Wherever the string "Purpose" appears in the entries below, return the line that holds it.

# Given entries
┌──

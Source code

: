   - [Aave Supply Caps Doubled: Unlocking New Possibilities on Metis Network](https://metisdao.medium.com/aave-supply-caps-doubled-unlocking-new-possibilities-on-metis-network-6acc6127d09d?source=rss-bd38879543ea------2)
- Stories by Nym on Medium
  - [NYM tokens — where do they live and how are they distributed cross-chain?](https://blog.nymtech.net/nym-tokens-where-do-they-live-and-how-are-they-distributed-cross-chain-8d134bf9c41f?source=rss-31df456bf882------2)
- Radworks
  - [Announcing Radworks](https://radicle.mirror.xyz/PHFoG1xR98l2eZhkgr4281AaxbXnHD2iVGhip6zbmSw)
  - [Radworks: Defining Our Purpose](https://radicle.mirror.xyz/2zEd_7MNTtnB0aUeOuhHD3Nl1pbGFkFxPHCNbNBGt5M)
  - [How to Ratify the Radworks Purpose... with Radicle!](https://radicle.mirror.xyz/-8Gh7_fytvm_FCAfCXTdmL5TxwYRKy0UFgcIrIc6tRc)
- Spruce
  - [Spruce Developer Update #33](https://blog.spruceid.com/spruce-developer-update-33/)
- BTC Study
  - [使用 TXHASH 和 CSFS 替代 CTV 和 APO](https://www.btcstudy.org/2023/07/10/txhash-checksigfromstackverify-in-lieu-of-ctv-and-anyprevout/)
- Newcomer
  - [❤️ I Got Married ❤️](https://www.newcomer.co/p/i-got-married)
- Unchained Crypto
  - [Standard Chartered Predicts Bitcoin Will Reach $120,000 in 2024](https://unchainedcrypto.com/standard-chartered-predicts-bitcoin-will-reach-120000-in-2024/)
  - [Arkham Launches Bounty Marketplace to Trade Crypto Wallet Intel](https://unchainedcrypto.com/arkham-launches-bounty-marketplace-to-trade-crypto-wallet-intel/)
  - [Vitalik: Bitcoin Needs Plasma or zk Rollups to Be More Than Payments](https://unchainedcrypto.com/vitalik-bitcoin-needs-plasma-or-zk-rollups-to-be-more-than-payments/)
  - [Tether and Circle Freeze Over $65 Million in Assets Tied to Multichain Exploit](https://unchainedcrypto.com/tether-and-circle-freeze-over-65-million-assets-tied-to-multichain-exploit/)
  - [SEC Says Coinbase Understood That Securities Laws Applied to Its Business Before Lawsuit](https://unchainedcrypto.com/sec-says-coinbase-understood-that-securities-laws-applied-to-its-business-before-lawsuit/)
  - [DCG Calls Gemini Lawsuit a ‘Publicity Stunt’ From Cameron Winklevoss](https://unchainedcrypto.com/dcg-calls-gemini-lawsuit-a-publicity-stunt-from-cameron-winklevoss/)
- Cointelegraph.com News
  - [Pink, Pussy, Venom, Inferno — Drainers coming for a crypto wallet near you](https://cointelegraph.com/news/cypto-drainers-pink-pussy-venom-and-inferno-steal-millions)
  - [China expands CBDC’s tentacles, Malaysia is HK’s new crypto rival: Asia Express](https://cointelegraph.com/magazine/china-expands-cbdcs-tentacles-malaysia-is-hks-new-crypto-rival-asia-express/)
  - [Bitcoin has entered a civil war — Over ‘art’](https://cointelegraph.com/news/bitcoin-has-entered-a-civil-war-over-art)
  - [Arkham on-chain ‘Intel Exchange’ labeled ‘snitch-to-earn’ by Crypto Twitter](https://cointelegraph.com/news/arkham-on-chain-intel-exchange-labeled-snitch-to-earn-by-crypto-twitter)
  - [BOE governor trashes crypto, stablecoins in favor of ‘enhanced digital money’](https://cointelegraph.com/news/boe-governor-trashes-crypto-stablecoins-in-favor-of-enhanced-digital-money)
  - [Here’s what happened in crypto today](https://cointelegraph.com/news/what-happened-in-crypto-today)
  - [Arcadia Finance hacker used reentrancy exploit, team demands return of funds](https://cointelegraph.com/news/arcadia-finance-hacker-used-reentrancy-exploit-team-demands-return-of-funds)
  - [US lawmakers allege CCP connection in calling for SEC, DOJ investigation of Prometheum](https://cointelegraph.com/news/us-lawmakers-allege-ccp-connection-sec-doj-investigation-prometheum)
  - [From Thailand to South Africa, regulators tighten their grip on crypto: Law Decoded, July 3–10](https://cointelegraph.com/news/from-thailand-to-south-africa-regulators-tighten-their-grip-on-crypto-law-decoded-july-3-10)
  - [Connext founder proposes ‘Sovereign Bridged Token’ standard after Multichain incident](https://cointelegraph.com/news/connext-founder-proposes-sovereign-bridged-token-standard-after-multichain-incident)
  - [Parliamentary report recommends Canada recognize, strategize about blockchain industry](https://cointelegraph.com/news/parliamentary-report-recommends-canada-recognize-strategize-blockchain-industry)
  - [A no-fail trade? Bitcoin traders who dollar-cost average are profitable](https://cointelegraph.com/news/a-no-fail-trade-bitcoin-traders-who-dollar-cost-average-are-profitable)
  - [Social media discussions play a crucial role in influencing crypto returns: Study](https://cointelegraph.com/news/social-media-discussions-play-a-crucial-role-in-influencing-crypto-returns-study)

└──

# Output for this exercise
  - [Radworks: Defining Our Purpose](https://radicle.mirror.xyz/2zEd_7MNTtnB0aUeOuhHD3Nl1pbGFkFxPHCNbNBGt5M)
  - [How to Ratify the Radworks Purpose... with Radicle!](https://radicle.mirror.xyz/-8Gh7_fytvm_FCAfCXTdmL5TxwYRKy0UFgcIrIc6tRc)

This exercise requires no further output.